Let's start with the video, since I just made myself sit though a half hour of Bill Gates talking, and nothing makes me feel like my life is slipping away more than listening to someone talk on the internet.
First off, billg is annoyed, and we can all be happy about that. Personal annoyance is one of the few checks the public has on the behavior of billionaire philanthropists. How long can anyone sit around thinking about how he just spent $200 million dollars to make half the country think that he is the greedy, meddling asshole that is personally responsible for making their children hate 2nd grade?
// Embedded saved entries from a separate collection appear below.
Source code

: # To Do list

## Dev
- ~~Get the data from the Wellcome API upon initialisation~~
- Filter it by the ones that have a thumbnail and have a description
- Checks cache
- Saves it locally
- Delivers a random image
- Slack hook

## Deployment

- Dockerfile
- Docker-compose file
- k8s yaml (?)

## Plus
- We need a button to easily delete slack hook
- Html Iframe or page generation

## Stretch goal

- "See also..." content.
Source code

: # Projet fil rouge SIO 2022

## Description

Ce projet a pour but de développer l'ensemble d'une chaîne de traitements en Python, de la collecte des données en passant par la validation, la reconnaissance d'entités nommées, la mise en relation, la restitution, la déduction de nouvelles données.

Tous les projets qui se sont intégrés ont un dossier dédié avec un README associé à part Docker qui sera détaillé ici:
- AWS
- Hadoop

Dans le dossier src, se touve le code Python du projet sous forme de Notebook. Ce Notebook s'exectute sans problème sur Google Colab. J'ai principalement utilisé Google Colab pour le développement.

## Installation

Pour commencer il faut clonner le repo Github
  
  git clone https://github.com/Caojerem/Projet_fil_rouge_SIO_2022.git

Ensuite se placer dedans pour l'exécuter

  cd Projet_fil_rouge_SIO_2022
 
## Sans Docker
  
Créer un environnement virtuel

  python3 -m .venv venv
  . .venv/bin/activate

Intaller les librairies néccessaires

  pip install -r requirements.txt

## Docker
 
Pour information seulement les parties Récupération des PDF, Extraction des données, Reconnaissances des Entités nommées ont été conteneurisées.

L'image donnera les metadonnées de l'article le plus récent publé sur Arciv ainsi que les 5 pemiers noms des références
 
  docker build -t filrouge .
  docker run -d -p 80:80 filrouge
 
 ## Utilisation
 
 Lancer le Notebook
Gates wants to talk about "substance," not "politics," which is difficult given that he has chosen to step into perhaps the most deeply political facet of education -- what children should be taught and learn, and why. But I do wish Layton could then pivot and ask even some simple questions about the "substance" of the standards.
Gates repeatedly praises Massachusetts' standards. Why not ask why they are not the basis of the Common Core standards. He talks about R&D and listening to teachers -- why did they not build the process around the experiences of master teachers in Massachusetts to refine what were already the consensus "best" standards in the country? And you know what, that's not even a fake gotcha question -- I really want to know!
Ultimately, Gates' view seems to still lean heavily on the premise that nothing serious was done in education before he showed up. As if before the Common Core, we just had 50 sets of slapdash, random state standards. No NCEE, no American Diploma Project, no NCTM, no NCTE/IRA, nobody thinking about connections between high school and college. He seems to really believe that the Common Core is "the most serious effort" yet to create well researched standards. Given how quickly the Common Core was slapped together, by such a small, inexperienced, homogenous team (especially the all-important initial design), I just don't see how anyone can believe that.
Switching to Layton's article, that point is only reinforced.
Layton begins:
The pair of education advocates had a big idea, a new approach to transform every public-school classroom in America. By early 2008, many of the nation’s top politicians and education leaders had lined up in support.
But that wasn’t enough. The duo needed money — tens of millions of dollars, at least — and they needed a champion who could overcome the politics that had thwarted every previous attempt to institute national standards.
So they turned to the richest man in the world.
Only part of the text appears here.